Only Kevin De Bruyne with 24 has been directly involved in more City goals than Foden's 23 this season, thanks to his 14 goals and nine assists.

Looking further back across a career where Guardiola has worked with some of the finest young talent in the game, Foden's overall 29 goals and 21 assists give him 50 goal involvements – more than any other player before turning 21 under the former Barcelona Bayern Munich boss.

The England international's 29 goals are also unmatched among that age group, with Bojan Krkic also scoring the same number for Guardiola's Barcelona.

This weekend is unlikely to be the last time Foden graces Wembley this year, as a starring role with England at Euro 2020 surely awaits – the 20-year-old having taken to international football effortlessly.

From boy to main man

"He was a boy when I arrived, at 17 years old he trained every day with these guys and played more minutes," Guardiola said on Friday.

"Now he is stronger with his physicality, but it is normal. He is still at an age to get stronger, play more minutes and have more experience.
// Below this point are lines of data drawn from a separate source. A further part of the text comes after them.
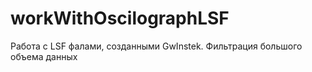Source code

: # workWithOscilographLSF
Работа с LSF фалами, созданными GwInstek. Фильтрация большого объема данных

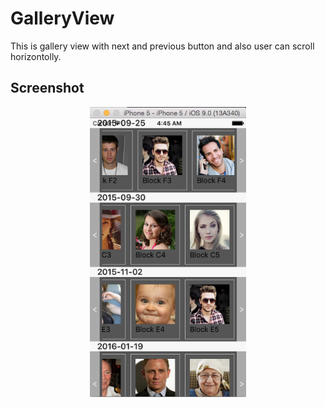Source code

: # GalleryView
This is gallery view with next and previous button and also user can scroll horizontolly. 

## Screenshot
<div style="width:100%;text-align:center">
<img width="250px"  style="margin:0 auto" src="https://github.com/limingmatata/GalleryView/blob/master/Screen%20Shot%202015-11-17%20at%204.45.33%20AM.png"/>
</div>
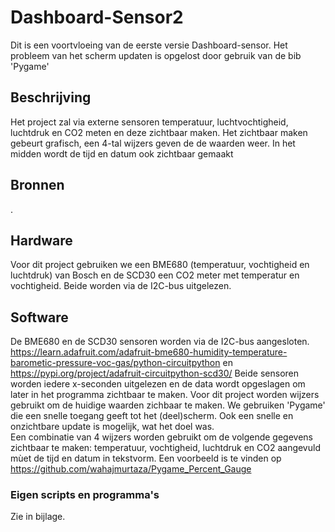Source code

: # Dashboard-Sensor2
Dit is een voortvloeing van de eerste versie Dashboard-sensor.
Het probleem van het scherm updaten is opgelost door gebruik van de bib 'Pygame'

## Beschrijving
Het project zal via externe sensoren temperatuur, luchtvochtigheid, luchtdruk en CO2 meten en deze zichtbaar maken.
Het zichtbaar maken gebeurt grafisch, een 4-tal wijzers geven de de waarden weer.
In het midden wordt de tijd en datum ook zichtbaar gemaakt

## Bronnen

.

## Hardware
Voor dit project gebruiken we een BME680 (temperatuur, vochtigheid en luchtdruk) van Bosch en de SCD30 een CO2 meter met temperatur en vochtigheid. 
Beide worden via de I2C-bus uitgelezen.
 
## Software
De BME680 en de SCD30 sensoren worden via de I2C-bus aangesloten.
https://learn.adafruit.com/adafruit-bme680-humidity-temperature-barometic-pressure-voc-gas/python-circuitpython en
https://pypi.org/project/adafruit-circuitpython-scd30/
Beide sensoren worden iedere x-seconden uitgelezen en de data wordt opgeslagen om later in het programma zichtbaar te maken. 
Voor dit project worden wijzers gebruikt om de huidige waarden zichbaar te maken.
We gebruiken 'Pygame' die een snelle toegang geeft tot het (deel)scherm. Ook een snelle en onzichtbare update is mogelijk, wat het doel was.  
Een combinatie van 4 wijzers worden gebruikt om de volgende gegevens zichtbaar te maken: temperatuur, vochtigheid, luchtdruk en CO2 aangevuld mùet de tijd en datum in tekstvorm. Een voorbeeld is te vinden op https://github.com/wahajmurtaza/Pygame_Percent_Gauge

### Eigen scripts en programma's
Zie in bijlage.
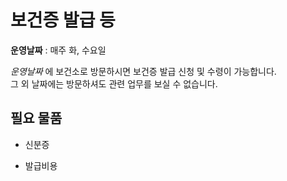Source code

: # 보건증 발급 등

**운영날짜** : 매주 화, 수요일

*운영날짜* 에 보건소로 방문하시면 보건증 발급 신청 및 수령이 가능합니다.  
그 외 날짜에는 방문하셔도 관련 업무를 보실 수 없습니다.

## 필요 물품

- 신분증

- 발급비용
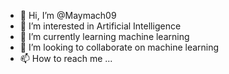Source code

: - 👋 Hi, I’m @Maymach09
- 👀 I’m interested in Artificial Intelligence
- 🌱 I’m currently learning machine learning
- 💞️ I’m looking to collaborate on machine learning
- 📫 How to reach me ...

<!---
Maymach09/Maymach09 is a ✨ special ✨ repository because its `README.md` (this file) appears on your GitHub profile.
You can click the Preview link to take a look at your changes.
--->

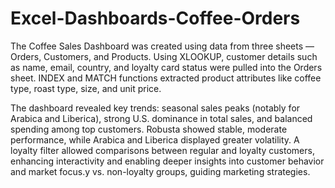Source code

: # Excel-Dashboards-Coffee-Orders

The Coffee Sales Dashboard was created using data from three sheets — Orders, Customers, and Products. Using XLOOKUP, customer details such as name, email, country, and loyalty card status were pulled into the Orders sheet. INDEX and MATCH functions extracted product attributes like coffee type, roast type, size, and unit price.

The dashboard revealed key trends: seasonal sales peaks (notably for Arabica and Liberica), strong U.S. dominance in total sales, and balanced spending among top customers. Robusta showed stable, moderate performance, while Arabica and Liberica displayed greater volatility. A loyalty filter allowed comparisons between regular and loyalty customers, enhancing interactivity and enabling deeper insights into customer behavior and market focus.y vs. non-loyalty groups, guiding marketing strategies.
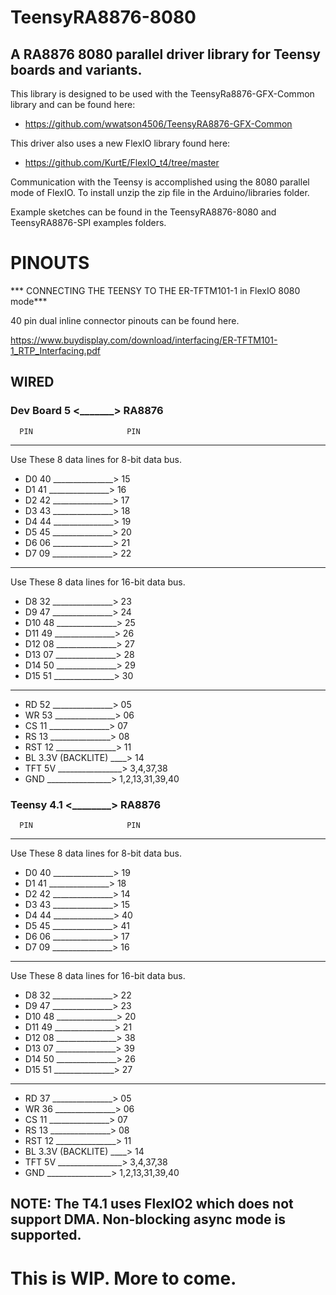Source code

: # TeensyRA8876-8080
## A RA8876 8080 parallel driver library for Teensy boards and variants.

This library is designed to be used with the TeensyRa8876-GFX-Common library and can be found here:
- https://github.com/wwatson4506/TeensyRA8876-GFX-Common

This driver also uses a new FlexIO library found here:
- https://github.com/KurtE/FlexIO_t4/tree/master

Communication with the Teensy is accomplished using the 8080 parallel mode of FlexIO. To install unzip the zip file in the Arduino/libraries folder.

Example sketches can be found in the TeensyRA8876-8080 and TeensyRA8876-SPI examples folders.

# PINOUTS
*** CONNECTING THE TEENSY TO THE ER-TFTM101-1 in FlexIO 8080 mode***

40 pin dual inline connector pinouts can be found here.

https://www.buydisplay.com/download/interfacing/ER-TFTM101-1_RTP_Interfacing.pdf

## WIRED
### Dev Board 5 <_______> RA8876

      PIN                     PIN
*********************************
Use These 8 data lines for 8-bit data bus.
- D0  40 _______________> 15 
- D1  41 _______________> 16
- D2  42 _______________> 17 
- D3  43 _______________> 18 
- D4  44 _______________> 19
- D5  45 _______________> 20
- D6  06 _______________> 21
- D7  09 _______________> 22
*********************************
Use These 8 data lines for 16-bit data bus.
- D8  32 _______________> 23  
- D9  47 _______________> 24
- D10 48 _______________> 25 
- D11 49 _______________> 26 
- D12 08 _______________> 27
- D13 07 _______________> 28
- D14 50 _______________> 29
- D15 51 _______________> 30
*********************************
- RD  52 _______________> 05
- WR  53 _______________> 06
- CS  11 _______________> 07
- RS  13 _______________> 08
- RST 12 _______________> 11
- BL  3.3V (BACKLITE) ____> 14
- TFT 5V ________________> 3,4,37,38
- GND    ________________> 1,2,13,31,39,40

### Teensy 4.1 <________> RA8876

      PIN                     PIN
*********************************
Use These 8 data lines for 8-bit data bus.
- D0  40 _______________> 19 
- D1  41 _______________> 18
- D2  42 _______________> 14
- D3  43 _______________> 15
- D4  44 _______________> 40
- D5  45 _______________> 41
- D6  06 _______________> 17
- D7  09 _______________> 16
*********************************
Use These 8 data lines for 16-bit data bus.
- D8  32 _______________> 22  
- D9  47 _______________> 23
- D10 48 _______________> 20
- D11 49 _______________> 21
- D12 08 _______________> 38
- D13 07 _______________> 39
- D14 50 _______________> 26
- D15 51 _______________> 27
*********************************
- RD  37 _______________> 05
- WR  36 _______________> 06
- CS  11 _______________> 07
- RS  13 _______________> 08
- RST 12 _______________> 11
- BL  3.3V (BACKLITE) ____> 14
- TFT 5V ________________> 3,4,37,38
- GND    ________________> 1,2,13,31,39,40

## NOTE: The T4.1 uses FlexIO2 which does not support DMA. Non-blocking async mode is supported.
# This is WIP. More to come.
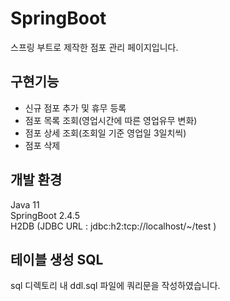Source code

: # SpringBoot
스프링 부트로 제작한 점포 관리 페이지입니다.
  
  
## 구현기능
- 신규 점포 추가 및 휴무 등록
- 점포 목록 조회(영업시간에 따른 영업유무 변화)
- 점포 상세 조회(조회일 기준 영업일 3일치씩)
- 점포 삭제
  
  
## 개발 환경
Java 11  
SpringBoot 2.4.5  
H2DB (JDBC URL : jdbc:h2:tcp://localhost/~/test )
  
## 테이블 생성 SQL
sql 디렉토리 내 ddl.sql 파일에 쿼리문을 작성하였습니다.

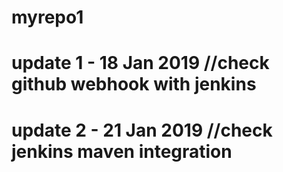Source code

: # myrepo1
# update 1 - 18 Jan 2019 //check github webhook with jenkins
# update 2 - 21 Jan 2019 //check jenkins maven integration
"He has the ability to play in different positions. That's why he is a better player but still, like every player, he can be better. It depends on him."

In this week of all weeks, as he hauled his boyhood team to a vital win, there was something delightful about watching Foden's star continue its unchecked and rapid ascent since that surprise cup final call.

When the modern City began stacking up trophies almost a decade ago, he cheered them on from pitchside as a ballboy. Now, he plays a pivotal role in everything they achieve.

Given his employers' involvement in the tawdry Super League debacle, it will be an incredibly long time until any vaguely romantic notions can be pinned to Manchester City as an organisation.

But Foden's story, that of a young man living out his childhood fantasy every week, playing the football from all of our wildest dreams, is one any fan can cherish. Its appeal is something the suited goons and hedge fund cretins will never understand.

When Foden plays, in those moments of velvet first touches, darting dribbles and thumping finishes, all the nonsense melts away in the face of pure footballing talent. Guardiola was right, he really is a gift.